Record extracts below:

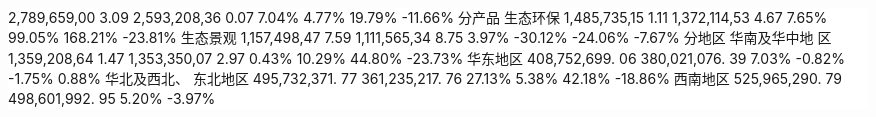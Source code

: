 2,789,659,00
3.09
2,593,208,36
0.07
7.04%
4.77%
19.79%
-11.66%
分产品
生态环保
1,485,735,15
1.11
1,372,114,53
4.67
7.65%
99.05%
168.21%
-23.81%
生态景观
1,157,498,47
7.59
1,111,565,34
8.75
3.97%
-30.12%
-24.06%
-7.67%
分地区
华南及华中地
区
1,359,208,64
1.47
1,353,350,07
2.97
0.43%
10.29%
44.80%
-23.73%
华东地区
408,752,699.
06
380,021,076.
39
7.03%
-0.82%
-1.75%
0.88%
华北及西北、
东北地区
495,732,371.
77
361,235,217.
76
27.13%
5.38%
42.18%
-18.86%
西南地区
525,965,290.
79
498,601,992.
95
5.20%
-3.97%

End of Record extracts.

_Task details_
Set down each entry above word for word, without its pictures.

_Exercise answer_
Source code

: 2,789,659,00
3.09
2,593,208,36
0.07
7.04%
4.77%
19.79%
-11.66%
分产品
生态环保
1,485,735,15
1.11
1,372,114,53
4.67
7.65%
99.05%
168.21%
-23.81%
生态景观
1,157,498,47
7.59
1,111,565,34
8.75
3.97%
-30.12%
-24.06%
-7.67%
分地区
华南及华中地
区
1,359,208,64
1.47
1,353,350,07
2.97
0.43%
10.29%
44.80%
-23.73%
华东地区
408,752,699.
06
380,021,076.
39
7.03%
-0.82%
-1.75%
0.88%
华北及西北、
东北地区
495,732,371.
77
361,235,217.
76
27.13%
5.38%
42.18%
-18.86%
西南地区
525,965,290.
79
498,601,992.
95
5.20%
-3.97%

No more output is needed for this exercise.